■ **TASK BRIEF**: Return only the lines from the top of the material through the line marked by "다시 시작하지 않습니다.", unaltered.

■ **EXTRACTED MATERIAL**:
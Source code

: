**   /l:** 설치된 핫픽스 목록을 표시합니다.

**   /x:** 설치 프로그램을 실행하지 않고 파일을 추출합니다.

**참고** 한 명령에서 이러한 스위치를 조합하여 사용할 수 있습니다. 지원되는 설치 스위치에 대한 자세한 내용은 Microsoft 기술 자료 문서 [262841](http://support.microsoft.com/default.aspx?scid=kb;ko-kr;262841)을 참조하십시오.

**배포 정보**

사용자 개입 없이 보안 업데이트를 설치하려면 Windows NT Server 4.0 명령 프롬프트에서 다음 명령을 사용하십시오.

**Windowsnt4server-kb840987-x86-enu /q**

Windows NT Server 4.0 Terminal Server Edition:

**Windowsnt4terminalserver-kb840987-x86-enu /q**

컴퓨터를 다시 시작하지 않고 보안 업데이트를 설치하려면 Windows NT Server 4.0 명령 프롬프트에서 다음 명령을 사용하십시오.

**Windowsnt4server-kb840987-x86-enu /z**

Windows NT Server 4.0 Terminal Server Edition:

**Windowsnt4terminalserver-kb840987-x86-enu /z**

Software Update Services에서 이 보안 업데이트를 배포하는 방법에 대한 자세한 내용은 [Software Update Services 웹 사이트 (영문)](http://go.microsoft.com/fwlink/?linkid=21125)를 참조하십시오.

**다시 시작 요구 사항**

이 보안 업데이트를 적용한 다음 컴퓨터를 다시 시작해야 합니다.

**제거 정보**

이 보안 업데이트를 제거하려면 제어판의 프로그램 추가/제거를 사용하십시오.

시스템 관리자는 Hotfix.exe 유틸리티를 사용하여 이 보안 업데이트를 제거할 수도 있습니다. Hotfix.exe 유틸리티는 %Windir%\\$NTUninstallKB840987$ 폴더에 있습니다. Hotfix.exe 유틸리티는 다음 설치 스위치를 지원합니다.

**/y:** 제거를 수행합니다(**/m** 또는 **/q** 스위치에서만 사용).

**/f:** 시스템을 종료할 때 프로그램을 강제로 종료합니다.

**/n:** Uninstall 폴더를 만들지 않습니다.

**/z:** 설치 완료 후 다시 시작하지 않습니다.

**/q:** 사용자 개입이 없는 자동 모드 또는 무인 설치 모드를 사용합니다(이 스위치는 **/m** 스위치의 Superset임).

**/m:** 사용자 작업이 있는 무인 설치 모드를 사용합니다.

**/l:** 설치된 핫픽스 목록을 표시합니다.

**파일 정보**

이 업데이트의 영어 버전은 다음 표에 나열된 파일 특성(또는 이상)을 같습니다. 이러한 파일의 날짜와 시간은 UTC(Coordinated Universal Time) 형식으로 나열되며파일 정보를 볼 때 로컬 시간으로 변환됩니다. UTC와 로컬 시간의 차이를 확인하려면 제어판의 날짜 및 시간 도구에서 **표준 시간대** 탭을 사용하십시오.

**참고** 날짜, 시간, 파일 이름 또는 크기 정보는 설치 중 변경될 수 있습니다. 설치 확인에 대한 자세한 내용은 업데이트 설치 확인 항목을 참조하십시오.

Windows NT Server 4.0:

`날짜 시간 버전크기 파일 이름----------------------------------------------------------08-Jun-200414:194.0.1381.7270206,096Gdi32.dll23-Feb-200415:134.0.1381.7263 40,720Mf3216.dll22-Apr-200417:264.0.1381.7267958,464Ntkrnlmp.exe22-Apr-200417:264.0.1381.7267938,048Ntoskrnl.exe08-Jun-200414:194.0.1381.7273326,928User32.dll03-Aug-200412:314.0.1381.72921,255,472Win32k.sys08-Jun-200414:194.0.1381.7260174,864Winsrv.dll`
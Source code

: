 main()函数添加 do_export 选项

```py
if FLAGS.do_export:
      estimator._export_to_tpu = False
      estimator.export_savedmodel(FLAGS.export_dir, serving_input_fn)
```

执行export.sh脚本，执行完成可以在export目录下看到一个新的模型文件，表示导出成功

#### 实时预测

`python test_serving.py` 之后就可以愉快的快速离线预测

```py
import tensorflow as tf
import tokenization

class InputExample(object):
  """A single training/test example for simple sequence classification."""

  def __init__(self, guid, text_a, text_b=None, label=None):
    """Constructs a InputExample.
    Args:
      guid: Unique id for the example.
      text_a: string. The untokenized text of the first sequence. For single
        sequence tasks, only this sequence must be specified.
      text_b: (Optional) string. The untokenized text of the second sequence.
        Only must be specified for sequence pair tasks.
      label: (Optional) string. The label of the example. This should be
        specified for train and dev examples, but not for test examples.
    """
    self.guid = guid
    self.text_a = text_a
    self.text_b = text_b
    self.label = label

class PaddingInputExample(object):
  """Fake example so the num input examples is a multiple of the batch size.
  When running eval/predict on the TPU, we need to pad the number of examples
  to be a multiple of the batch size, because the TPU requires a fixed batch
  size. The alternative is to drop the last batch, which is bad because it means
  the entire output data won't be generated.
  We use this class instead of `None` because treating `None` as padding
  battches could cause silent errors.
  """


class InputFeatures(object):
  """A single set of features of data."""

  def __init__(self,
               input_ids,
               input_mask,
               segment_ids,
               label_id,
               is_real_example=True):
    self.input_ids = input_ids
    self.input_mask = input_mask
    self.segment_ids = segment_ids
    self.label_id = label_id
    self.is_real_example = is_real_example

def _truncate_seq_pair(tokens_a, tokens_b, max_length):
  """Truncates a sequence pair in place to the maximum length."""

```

■ **PROBLEM SOLUTION**:
Source code

:**   /l:** 설치된 핫픽스 목록을 표시합니다.

**   /x:** 설치 프로그램을 실행하지 않고 파일을 추출합니다.

**참고** 한 명령에서 이러한 스위치를 조합하여 사용할 수 있습니다. 지원되는 설치 스위치에 대한 자세한 내용은 Microsoft 기술 자료 문서 [262841](http://support.microsoft.com/default.aspx?scid=kb;ko-kr;262841)을 참조하십시오.

**배포 정보**

사용자 개입 없이 보안 업데이트를 설치하려면 Windows NT Server 4.0 명령 프롬프트에서 다음 명령을 사용하십시오.

**Windowsnt4server-kb840987-x86-enu /q**

Windows NT Server 4.0 Terminal Server Edition:

**Windowsnt4terminalserver-kb840987-x86-enu /q**

컴퓨터를 다시 시작하지 않고 보안 업데이트를 설치하려면 Windows NT Server 4.0 명령 프롬프트에서 다음 명령을 사용하십시오.

**Windowsnt4server-kb840987-x86-enu /z**

Windows NT Server 4.0 Terminal Server Edition:

**Windowsnt4terminalserver-kb840987-x86-enu /z**

Software Update Services에서 이 보안 업데이트를 배포하는 방법에 대한 자세한 내용은 [Software Update Services 웹 사이트 (영문)](http://go.microsoft.com/fwlink/?linkid=21125)를 참조하십시오.

**다시 시작 요구 사항**

이 보안 업데이트를 적용한 다음 컴퓨터를 다시 시작해야 합니다.

**제거 정보**

이 보안 업데이트를 제거하려면 제어판의 프로그램 추가/제거를 사용하십시오.

시스템 관리자는 Hotfix.exe 유틸리티를 사용하여 이 보안 업데이트를 제거할 수도 있습니다. Hotfix.exe 유틸리티는 %Windir%\\$NTUninstallKB840987$ 폴더에 있습니다. Hotfix.exe 유틸리티는 다음 설치 스위치를 지원합니다.

**/y:** 제거를 수행합니다(**/m** 또는 **/q** 스위치에서만 사용).

**/f:** 시스템을 종료할 때 프로그램을 강제로 종료합니다.

**/n:** Uninstall 폴더를 만들지 않습니다.

**/z:** 설치 완료 후 다시 시작하지 않습니다.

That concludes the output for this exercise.